• **REQUIRED ACTION**
Starting at the line that holds "## Starting a New Extension" and stopping at the line that holds "## Manifest File", restate the records below word for word, with both of those lines included.

:: DATASET EXCERPTS ::

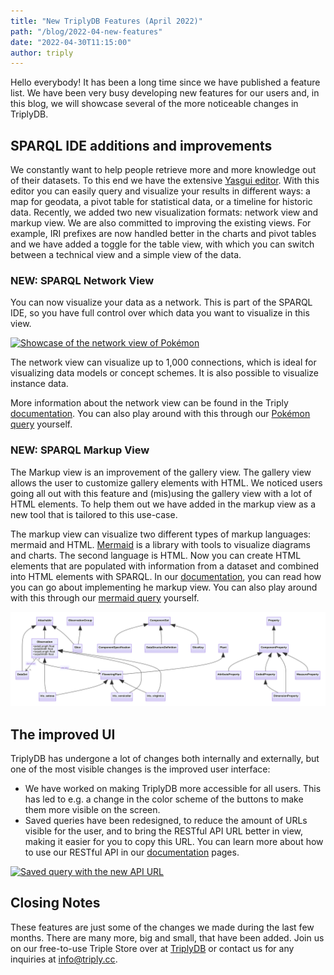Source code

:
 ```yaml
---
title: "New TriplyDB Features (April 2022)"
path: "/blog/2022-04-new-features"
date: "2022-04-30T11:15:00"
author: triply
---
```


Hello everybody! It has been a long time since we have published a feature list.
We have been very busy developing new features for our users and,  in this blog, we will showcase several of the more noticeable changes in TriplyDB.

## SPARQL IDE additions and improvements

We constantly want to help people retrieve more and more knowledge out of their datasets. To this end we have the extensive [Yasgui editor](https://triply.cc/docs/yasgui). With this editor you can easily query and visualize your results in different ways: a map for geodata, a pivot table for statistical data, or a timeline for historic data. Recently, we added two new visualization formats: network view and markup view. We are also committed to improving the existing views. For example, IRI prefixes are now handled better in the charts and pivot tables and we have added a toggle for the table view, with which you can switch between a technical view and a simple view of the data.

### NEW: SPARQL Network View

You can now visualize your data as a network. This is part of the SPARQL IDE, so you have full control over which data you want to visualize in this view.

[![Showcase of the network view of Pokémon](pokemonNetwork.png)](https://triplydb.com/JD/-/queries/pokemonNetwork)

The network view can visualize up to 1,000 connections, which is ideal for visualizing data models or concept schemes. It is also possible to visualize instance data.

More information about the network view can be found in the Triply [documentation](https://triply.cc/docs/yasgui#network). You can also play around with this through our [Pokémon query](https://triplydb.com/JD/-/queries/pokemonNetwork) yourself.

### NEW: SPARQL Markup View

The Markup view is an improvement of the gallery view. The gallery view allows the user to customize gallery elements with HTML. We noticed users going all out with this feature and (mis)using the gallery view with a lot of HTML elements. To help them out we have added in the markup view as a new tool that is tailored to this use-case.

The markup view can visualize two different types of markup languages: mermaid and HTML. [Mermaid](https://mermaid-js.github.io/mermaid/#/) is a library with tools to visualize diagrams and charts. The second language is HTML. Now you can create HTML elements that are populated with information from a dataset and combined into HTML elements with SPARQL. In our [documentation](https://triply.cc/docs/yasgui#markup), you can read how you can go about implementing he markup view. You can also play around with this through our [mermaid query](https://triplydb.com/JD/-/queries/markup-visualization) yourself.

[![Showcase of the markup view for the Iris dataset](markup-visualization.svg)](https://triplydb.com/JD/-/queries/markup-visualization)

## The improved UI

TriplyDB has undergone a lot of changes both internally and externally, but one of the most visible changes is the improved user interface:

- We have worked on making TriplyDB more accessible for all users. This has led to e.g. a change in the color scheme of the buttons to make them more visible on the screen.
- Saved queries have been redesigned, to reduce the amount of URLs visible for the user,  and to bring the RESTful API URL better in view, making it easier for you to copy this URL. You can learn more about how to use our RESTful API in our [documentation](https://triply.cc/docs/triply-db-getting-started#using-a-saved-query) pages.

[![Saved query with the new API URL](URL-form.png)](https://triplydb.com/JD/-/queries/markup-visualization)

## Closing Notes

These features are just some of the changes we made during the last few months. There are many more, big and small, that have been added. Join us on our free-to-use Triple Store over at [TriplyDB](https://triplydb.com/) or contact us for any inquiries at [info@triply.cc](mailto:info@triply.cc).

:::
:: DATASET EXCERPTS ::

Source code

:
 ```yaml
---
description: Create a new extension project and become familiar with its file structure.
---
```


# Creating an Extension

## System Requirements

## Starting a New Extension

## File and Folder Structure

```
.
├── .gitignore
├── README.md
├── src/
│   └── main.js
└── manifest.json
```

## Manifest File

:::

• **OUTPUT OF THE EXERCISE**
## Starting a New Extension

## File and Folder Structure

```
.
├── .gitignore
├── README.md
├── src/
│   └── main.js
└── manifest.json
```

## Manifest File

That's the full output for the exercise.